%%

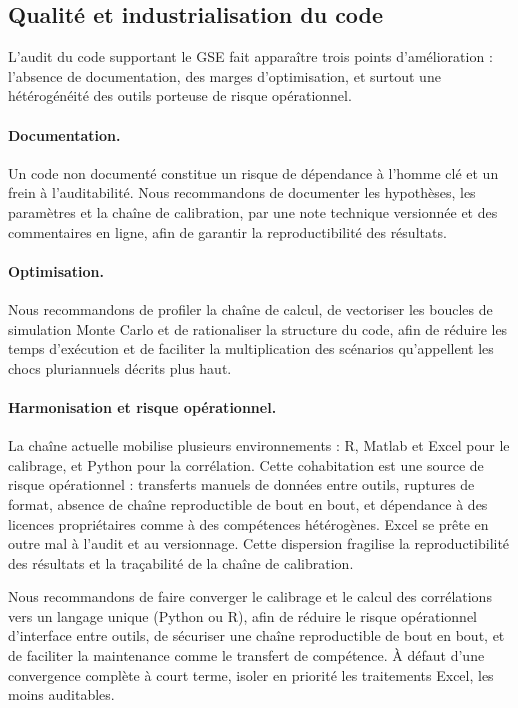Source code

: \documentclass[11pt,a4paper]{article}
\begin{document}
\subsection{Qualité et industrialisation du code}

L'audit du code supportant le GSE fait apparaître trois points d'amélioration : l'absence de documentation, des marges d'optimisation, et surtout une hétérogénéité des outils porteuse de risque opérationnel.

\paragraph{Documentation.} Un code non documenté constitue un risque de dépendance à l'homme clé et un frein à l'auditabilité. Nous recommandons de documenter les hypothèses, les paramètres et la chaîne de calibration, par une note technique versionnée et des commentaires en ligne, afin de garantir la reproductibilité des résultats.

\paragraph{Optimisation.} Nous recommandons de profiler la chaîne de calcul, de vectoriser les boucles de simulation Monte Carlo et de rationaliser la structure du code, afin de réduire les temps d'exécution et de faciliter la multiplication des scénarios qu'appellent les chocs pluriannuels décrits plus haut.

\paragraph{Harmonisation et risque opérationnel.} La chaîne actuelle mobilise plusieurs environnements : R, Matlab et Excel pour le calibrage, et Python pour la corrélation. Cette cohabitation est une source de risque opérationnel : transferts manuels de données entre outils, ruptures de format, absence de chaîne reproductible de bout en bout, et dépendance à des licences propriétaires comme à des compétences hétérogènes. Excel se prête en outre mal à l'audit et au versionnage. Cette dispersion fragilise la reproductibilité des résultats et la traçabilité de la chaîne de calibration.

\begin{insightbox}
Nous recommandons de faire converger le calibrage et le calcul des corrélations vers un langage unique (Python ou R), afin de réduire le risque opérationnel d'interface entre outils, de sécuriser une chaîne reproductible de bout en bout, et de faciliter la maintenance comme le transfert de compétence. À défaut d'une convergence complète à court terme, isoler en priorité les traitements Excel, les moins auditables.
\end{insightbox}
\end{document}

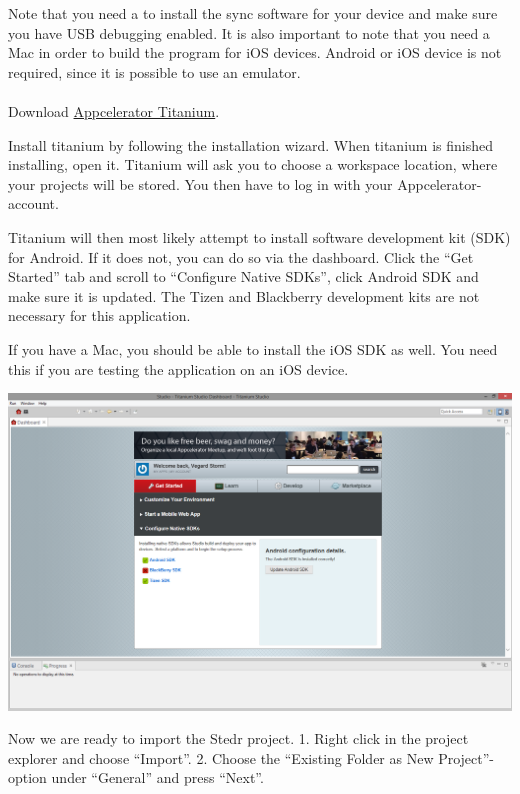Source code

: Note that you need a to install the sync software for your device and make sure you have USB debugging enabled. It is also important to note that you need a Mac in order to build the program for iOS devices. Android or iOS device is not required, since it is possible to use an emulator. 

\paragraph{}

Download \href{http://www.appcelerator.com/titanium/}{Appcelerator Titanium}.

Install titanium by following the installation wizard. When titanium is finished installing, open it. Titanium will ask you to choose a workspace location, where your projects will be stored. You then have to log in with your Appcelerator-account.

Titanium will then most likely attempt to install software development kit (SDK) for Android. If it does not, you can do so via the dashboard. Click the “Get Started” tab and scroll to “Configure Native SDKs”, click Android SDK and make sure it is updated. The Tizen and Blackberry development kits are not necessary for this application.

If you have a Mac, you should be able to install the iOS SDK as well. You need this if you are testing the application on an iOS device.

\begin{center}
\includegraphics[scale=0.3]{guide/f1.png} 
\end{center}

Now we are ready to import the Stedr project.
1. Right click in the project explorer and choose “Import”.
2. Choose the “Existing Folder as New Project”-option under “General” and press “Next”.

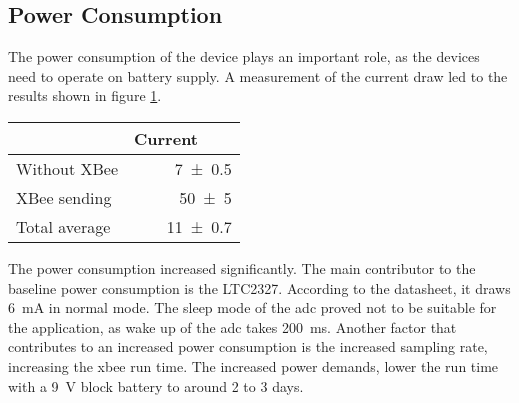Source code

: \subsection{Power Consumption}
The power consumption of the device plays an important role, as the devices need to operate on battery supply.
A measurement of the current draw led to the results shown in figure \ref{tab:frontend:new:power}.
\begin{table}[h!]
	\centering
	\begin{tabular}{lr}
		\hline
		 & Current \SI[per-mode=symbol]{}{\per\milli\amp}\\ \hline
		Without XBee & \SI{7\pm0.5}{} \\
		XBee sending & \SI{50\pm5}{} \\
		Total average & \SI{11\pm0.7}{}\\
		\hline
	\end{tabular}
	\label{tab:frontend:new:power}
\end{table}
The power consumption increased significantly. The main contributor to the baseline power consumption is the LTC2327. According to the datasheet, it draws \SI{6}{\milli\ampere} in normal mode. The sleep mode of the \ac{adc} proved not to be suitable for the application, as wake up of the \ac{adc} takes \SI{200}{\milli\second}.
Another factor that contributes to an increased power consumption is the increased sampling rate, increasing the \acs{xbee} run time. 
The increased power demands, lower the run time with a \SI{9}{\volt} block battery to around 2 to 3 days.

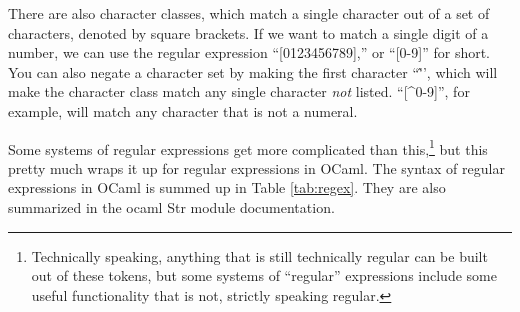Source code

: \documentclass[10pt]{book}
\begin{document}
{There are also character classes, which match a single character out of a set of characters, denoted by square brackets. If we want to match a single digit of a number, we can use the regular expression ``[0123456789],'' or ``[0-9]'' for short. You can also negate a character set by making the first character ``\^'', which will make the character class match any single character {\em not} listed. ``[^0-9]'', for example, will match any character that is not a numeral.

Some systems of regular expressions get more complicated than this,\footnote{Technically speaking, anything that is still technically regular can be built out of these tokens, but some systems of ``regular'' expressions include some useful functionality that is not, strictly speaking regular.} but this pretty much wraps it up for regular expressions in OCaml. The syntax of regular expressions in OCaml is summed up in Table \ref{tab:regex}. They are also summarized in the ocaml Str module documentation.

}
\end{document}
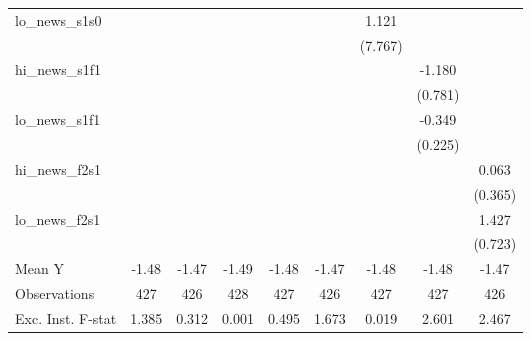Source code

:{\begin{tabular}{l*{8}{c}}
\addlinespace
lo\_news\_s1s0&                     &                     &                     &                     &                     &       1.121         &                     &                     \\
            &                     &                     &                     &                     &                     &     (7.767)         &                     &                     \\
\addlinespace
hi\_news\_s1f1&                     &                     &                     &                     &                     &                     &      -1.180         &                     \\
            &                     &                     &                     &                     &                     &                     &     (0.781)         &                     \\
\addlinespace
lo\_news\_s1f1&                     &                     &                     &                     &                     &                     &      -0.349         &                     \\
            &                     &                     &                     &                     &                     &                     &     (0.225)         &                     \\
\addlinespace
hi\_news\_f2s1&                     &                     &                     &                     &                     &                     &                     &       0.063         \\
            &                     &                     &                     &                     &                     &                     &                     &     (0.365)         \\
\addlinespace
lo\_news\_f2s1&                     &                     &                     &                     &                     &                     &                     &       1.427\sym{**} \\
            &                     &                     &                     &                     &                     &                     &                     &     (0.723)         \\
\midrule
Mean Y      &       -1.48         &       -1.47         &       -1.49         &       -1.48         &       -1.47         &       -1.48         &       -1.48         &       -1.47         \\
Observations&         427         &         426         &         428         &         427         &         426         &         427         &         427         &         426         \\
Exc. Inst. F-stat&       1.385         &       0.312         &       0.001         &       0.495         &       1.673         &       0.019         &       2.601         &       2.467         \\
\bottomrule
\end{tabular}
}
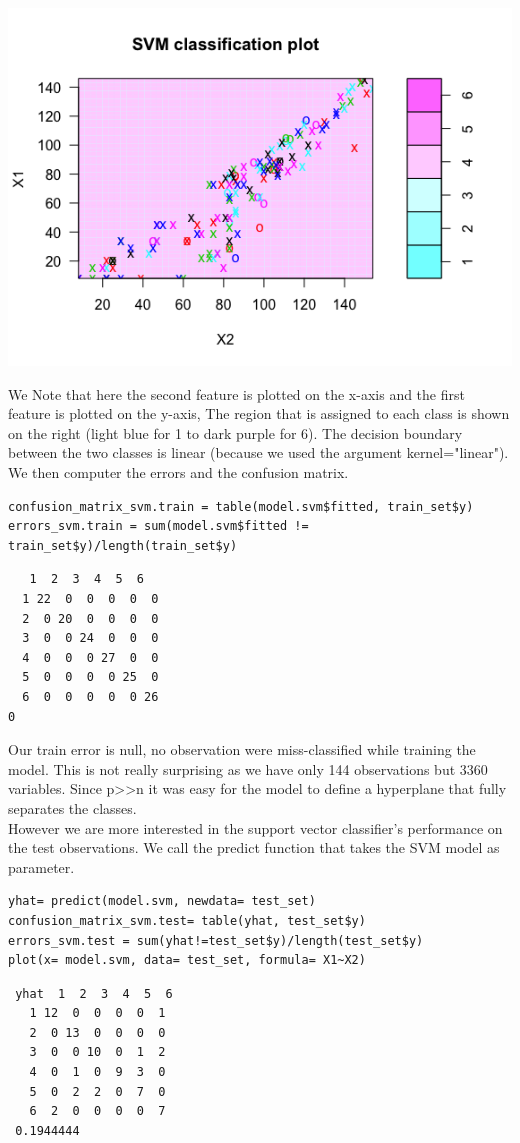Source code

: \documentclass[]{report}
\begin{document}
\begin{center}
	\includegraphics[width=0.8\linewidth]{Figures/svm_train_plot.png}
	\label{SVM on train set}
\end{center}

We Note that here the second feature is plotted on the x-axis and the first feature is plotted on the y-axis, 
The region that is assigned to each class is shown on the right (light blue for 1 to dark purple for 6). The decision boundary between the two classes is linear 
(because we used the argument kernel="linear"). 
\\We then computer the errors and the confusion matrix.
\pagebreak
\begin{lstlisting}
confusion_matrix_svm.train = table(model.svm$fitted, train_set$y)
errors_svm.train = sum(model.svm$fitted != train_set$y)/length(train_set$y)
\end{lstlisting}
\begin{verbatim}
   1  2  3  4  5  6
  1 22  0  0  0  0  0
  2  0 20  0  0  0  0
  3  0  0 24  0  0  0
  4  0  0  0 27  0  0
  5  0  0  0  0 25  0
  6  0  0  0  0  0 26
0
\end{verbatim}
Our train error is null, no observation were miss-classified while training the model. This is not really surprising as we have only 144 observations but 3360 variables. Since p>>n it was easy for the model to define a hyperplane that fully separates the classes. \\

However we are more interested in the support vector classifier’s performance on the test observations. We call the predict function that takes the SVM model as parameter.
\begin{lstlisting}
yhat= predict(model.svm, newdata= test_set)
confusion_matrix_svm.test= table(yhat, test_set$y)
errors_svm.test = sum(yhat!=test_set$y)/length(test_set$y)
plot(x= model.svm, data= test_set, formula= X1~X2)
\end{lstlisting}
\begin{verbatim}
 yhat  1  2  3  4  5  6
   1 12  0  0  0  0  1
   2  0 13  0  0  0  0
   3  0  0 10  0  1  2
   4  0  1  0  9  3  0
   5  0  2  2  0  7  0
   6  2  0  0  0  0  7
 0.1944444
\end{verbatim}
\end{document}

%%

Task requirements | Transcribe the listing above in full. Pictures are not part of the copy.

Result for this task |
Source code

: \documentclass[11pt,a4paper]{article}
\begin{document}
\subsection{Qualité et industrialisation du code}

L'audit du code supportant le GSE fait apparaître trois points d'amélioration : l'absence de documentation, des marges d'optimisation, et surtout une hétérogénéité des outils porteuse de risque opérationnel.

\paragraph{Documentation.} Un code non documenté constitue un risque de dépendance à l'homme clé et un frein à l'auditabilité. Nous recommandons de documenter les hypothèses, les paramètres et la chaîne de calibration, par une note technique versionnée et des commentaires en ligne, afin de garantir la reproductibilité des résultats.

\paragraph{Optimisation.} Nous recommandons de profiler la chaîne de calcul, de vectoriser les boucles de simulation Monte Carlo et de rationaliser la structure du code, afin de réduire les temps d'exécution et de faciliter la multiplication des scénarios qu'appellent les chocs pluriannuels décrits plus haut.

\paragraph{Harmonisation et risque opérationnel.} La chaîne actuelle mobilise plusieurs environnements : R, Matlab et Excel pour le calibrage, et Python pour la corrélation. Cette cohabitation est une source de risque opérationnel : transferts manuels de données entre outils, ruptures de format, absence de chaîne reproductible de bout en bout, et dépendance à des licences propriétaires comme à des compétences hétérogènes. Excel se prête en outre mal à l'audit et au versionnage. Cette dispersion fragilise la reproductibilité des résultats et la traçabilité de la chaîne de calibration.

\begin{insightbox}
Nous recommandons de faire converger le calibrage et le calcul des corrélations vers un langage unique (Python ou R), afin de réduire le risque opérationnel d'interface entre outils, de sécuriser une chaîne reproductible de bout en bout, et de faciliter la maintenance comme le transfert de compétence. À défaut d'une convergence complète à court terme, isoler en priorité les traitements Excel, les moins auditables.
\end{insightbox}
\end{document}

Source code

: Note that you need a to install the sync software for your device and make sure you have USB debugging enabled. It is also important to note that you need a Mac in order to build the program for iOS devices. Android or iOS device is not required, since it is possible to use an emulator. 

\paragraph{}

Download \href{http://www.appcelerator.com/titanium/}{Appcelerator Titanium}.

Install titanium by following the installation wizard. When titanium is finished installing, open it. Titanium will ask you to choose a workspace location, where your projects will be stored. You then have to log in with your Appcelerator-account.

Titanium will then most likely attempt to install software development kit (SDK) for Android. If it does not, you can do so via the dashboard. Click the “Get Started” tab and scroll to “Configure Native SDKs”, click Android SDK and make sure it is updated. The Tizen and Blackberry development kits are not necessary for this application.

If you have a Mac, you should be able to install the iOS SDK as well. You need this if you are testing the application on an iOS device.

\begin{center}
\includegraphics[scale=0.3]{guide/f1.png} 
\end{center}

Now we are ready to import the Stedr project.
1. Right click in the project explorer and choose “Import”.
2. Choose the “Existing Folder as New Project”-option under “General” and press “Next”.

Source code

: \subsection{Power Consumption}
The power consumption of the device plays an important role, as the devices need to operate on battery supply.
A measurement of the current draw led to the results shown in figure \ref{tab:frontend:new:power}.
\begin{table}[h!]
	\centering
	\begin{tabular}{lr}
		\hline
		 & Current \SI[per-mode=symbol]{}{\per\milli\amp}\\ \hline
		Without XBee & \SI{7\pm0.5}{} \\
		XBee sending & \SI{50\pm5}{} \\
		Total average & \SI{11\pm0.7}{}\\
		\hline
	\end{tabular}
	\label{tab:frontend:new:power}
\end{table}
The power consumption increased significantly. The main contributor to the baseline power consumption is the LTC2327. According to the datasheet, it draws \SI{6}{\milli\ampere} in normal mode. The sleep mode of the \ac{adc} proved not to be suitable for the application, as wake up of the \ac{adc} takes \SI{200}{\milli\second}.
Another factor that contributes to an increased power consumption is the increased sampling rate, increasing the \acs{xbee} run time. 
The increased power demands, lower the run time with a \SI{9}{\volt} block battery to around 2 to 3 days.

Source code

: \documentclass[10pt]{book}
\begin{document}
{There are also character classes, which match a single character out of a set of characters, denoted by square brackets. If we want to match a single digit of a number, we can use the regular expression ``[0123456789],'' or ``[0-9]'' for short. You can also negate a character set by making the first character ``\^'', which will make the character class match any single character {\em not} listed. ``[^0-9]'', for example, will match any character that is not a numeral.

Some systems of regular expressions get more complicated than this,\footnote{Technically speaking, anything that is still technically regular can be built out of these tokens, but some systems of ``regular'' expressions include some useful functionality that is not, strictly speaking regular.} but this pretty much wraps it up for regular expressions in OCaml. The syntax of regular expressions in OCaml is summed up in Table \ref{tab:regex}. They are also summarized in the ocaml Str module documentation.

}
\end{document}
Source code

:{\begin{tabular}{l*{8}{c}}
\addlinespace
lo\_news\_s1s0&                     &                     &                     &                     &                     &       1.121         &                     &                     \\
            &                     &                     &                     &                     &                     &     (7.767)         &                     &                     \\
\addlinespace
hi\_news\_s1f1&                     &                     &                     &                     &                     &                     &      -1.180         &                     \\
            &                     &                     &                     &                     &                     &                     &     (0.781)         &                     \\
\addlinespace
lo\_news\_s1f1&                     &                     &                     &                     &                     &                     &      -0.349         &                     \\
            &                     &                     &                     &                     &                     &                     &     (0.225)         &                     \\
\addlinespace
hi\_news\_f2s1&                     &                     &                     &                     &                     &                     &                     &       0.063         \\
            &                     &                     &                     &                     &                     &                     &                     &     (0.365)         \\
\addlinespace
lo\_news\_f2s1&                     &                     &                     &                     &                     &                     &                     &       1.427\sym{**} \\
            &                     &                     &                     &                     &                     &                     &                     &     (0.723)         \\
\midrule
Mean Y      &       -1.48         &       -1.47         &       -1.49         &       -1.48         &       -1.47         &       -1.48         &       -1.48         &       -1.47         \\
Observations&         427         &         426         &         428         &         427         &         426         &         427         &         427         &         426         \\
Exc. Inst. F-stat&       1.385         &       0.312         &       0.001         &       0.495         &       1.673         &       0.019         &       2.601         &       2.467         \\
\bottomrule
\end{tabular}
}
Source code

: \documentclass[]{report}
\begin{document}
\begin{center}
	\includegraphics[width=0.8\linewidth]{Figures/svm_train_plot.png}
	\label{SVM on train set}
\end{center}

We Note that here the second feature is plotted on the x-axis and the first feature is plotted on the y-axis, 
The region that is assigned to each class is shown on the right (light blue for 1 to dark purple for 6). The decision boundary between the two classes is linear 
(because we used the argument kernel="linear"). 
\\We then computer the errors and the confusion matrix.
\pagebreak
\begin{lstlisting}
confusion_matrix_svm.train = table(model.svm$fitted, train_set$y)
errors_svm.train = sum(model.svm$fitted != train_set$y)/length(train_set$y)
\end{lstlisting}
\begin{verbatim}
   1  2  3  4  5  6
  1 22  0  0  0  0  0
  2  0 20  0  0  0  0
  3  0  0 24  0  0  0
  4  0  0  0 27  0  0
  5  0  0  0  0 25  0
  6  0  0  0  0  0 26
0
\end{verbatim}
Our train error is null, no observation were miss-classified while training the model. This is not really surprising as we have only 144 observations but 3360 variables. Since p>>n it was easy for the model to define a hyperplane that fully separates the classes. \\

However we are more interested in the support vector classifier’s performance on the test observations. We call the predict function that takes the SVM model as parameter.
\begin{lstlisting}
yhat= predict(model.svm, newdata= test_set)
confusion_matrix_svm.test= table(yhat, test_set$y)
errors_svm.test = sum(yhat!=test_set$y)/length(test_set$y)
plot(x= model.svm, data= test_set, formula= X1~X2)
\end{lstlisting}
\begin{verbatim}
 yhat  1  2  3  4  5  6
   1 12  0  0  0  0  1
   2  0 13  0  0  0  0
   3  0  0 10  0  1  2
   4  0  1  0  9  3  0
   5  0  2  2  0  7  0
   6  2  0  0  0  0  7
 0.1944444
\end{verbatim}
\end{document}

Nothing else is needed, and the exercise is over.